Ideais populistas estão ganhando força no Japão, impulsionados por políticos de direita que se manifestam contra o “elitismo”, o “globalismo” e a imigração.
A ascensão ficou evidente nas eleições de domingo para o Senado, quando a coalizão do primeiro-ministro Sigeru Ishiba perdeu a maioria, enquanto o partido Sanseito, fundado há cinco anos com o discurso “Japão Primeiro”, passou de duas para 15 cadeiras.
A agenda do Sanseito parece ser inspirada em movimentos de direita como o “Make America Great Again” (MAGA) do presidente Donald Trump, a Alternativa para a Alemanha (AfD) e o Reform UK do britânico Nigel Farage.
Eles defendem “regras e limites mais rígidos” para imigração e capital estrangeiro, a rejeição do “globalismo” e das políticas de gênero “radicais”, além de mudanças na descarbonização, vacinas e agricultura sem pesticidas.
O Sanseito “devolverá o poder ao povo”, escreveu no Japan Times o líder do partido Sohei Kamiya, um ex-professor e gerente de supermercado de 47 anos.
Pesquisas indicam que a imigração não é uma grande preocupação para os eleitores, que estão muito mais preocupados com a inflação e a economia.
Mas, para o Sanseito, o fluxo de estrangeiros para o Japão – onde a imigração exigida pela economia é muito menor do que a de outros países industrializados – é a causa de inúmeros males, do aumento dos preços dos imóveis até a imprudência ao volante.

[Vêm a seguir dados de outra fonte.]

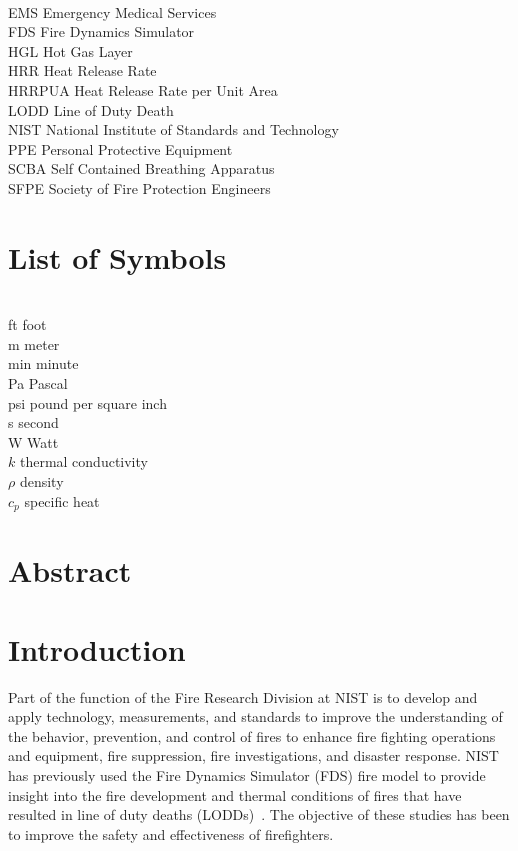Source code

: \documentclass[12pt,oneside]{book}
\begin{document}
\begin{tabbing}
\hspace{1.5in} \= \\
EMS \> Emergency Medical Services \\
FDS \> Fire Dynamics Simulator \\
HGL \> Hot Gas Layer \\
HRR \> Heat Release Rate \\
HRRPUA \> Heat Release Rate per Unit Area \\
LODD \> Line of Duty Death \\
NIST \> National Institute of Standards and Technology \\
PPE \> Personal Protective Equipment \\
SCBA \> Self Contained Breathing Apparatus \\
SFPE \> Society of Fire Protection Engineers \\
\end{tabbing}

\chapter{List of Symbols}

\begin{tabbing}
\hspace{1.5in} \= \\
ft \> foot \\
m \> meter \\
min \> minute \\
Pa \> Pascal \\
psi \> pound per square inch \\
s \> second \\
W \> Watt \\
$k$ \> thermal conductivity \\
$\rho$ \> density \\
$c_{p}$ \> specific heat \\
\end{tabbing}

\mainmatter

\chapter*{\centering Abstract}

\chapter{Introduction}
\setcounter{page}{1}
Part of the function of the Fire Research Division at NIST is to develop and apply technology, measurements, and standards to improve the understanding of the behavior, prevention, and control of fires to enhance fire fighting operations and equipment, fire suppression, fire investigations, and disaster response. NIST has previously used the Fire Dynamics Simulator (FDS) fire model to provide insight into the fire development and thermal conditions of fires that have resulted in line of duty deaths (LODDs)~\cite{Madrzykowski:1,Iowa,Texas,Bryner:Charleston,barowy:texas}. The objective of these studies has been to improve the safety and effectiveness of firefighters.
\end{document}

“Tudo bem se eles vierem como turistas, mas se você acolher cada vez mais estrangeiros, alegando que são mão de obra barata, os salários japoneses não aumentam”, declarou Kamiya em um comício, acrescentando que “nunca pedimos a expulsão de estrangeiros”.
Muitas plataformas digitais foram inundadas com informações falsas, algumas contestadas por grupos de verificação de fatos ou pelo próprio governo.
Algumas mensagens, por exemplo, afirmam falsamente que estrangeiros deixam quase US$ 3 bilhões (R$ 16,7 bilhões) em contas médicas não pagas a cada ano, ou que o número de residentes chineses que recebem assistência social dobrou em cinco anos.
Em um comício do Sanseito em Tóquio, uma eleitora disse à AFP que finalmente se sentiu ouvida. “Eles dizem o que eu penso, mas não podia dizer há muitos anos”, afirmou a mulher de 44 anos, que trabalha no setor de tecnologia com um contrato de curto prazo.
“Quando estrangeiros vão para a universidade, o governo japonês lhes dá subsídios, mas quando nós vamos para a universidade, ficamos com dívidas enormes”.
Contas de bots russos têm sido responsáveis por “manipulação de informações em larga escala”, segundo Ichiro Yamamoto, do Instituto Japonês de Direito e Sistemas de Informação.
O fenômeno foi impulsionado pela inteligência artificial, que facilita a tradução de materiais para o japonês.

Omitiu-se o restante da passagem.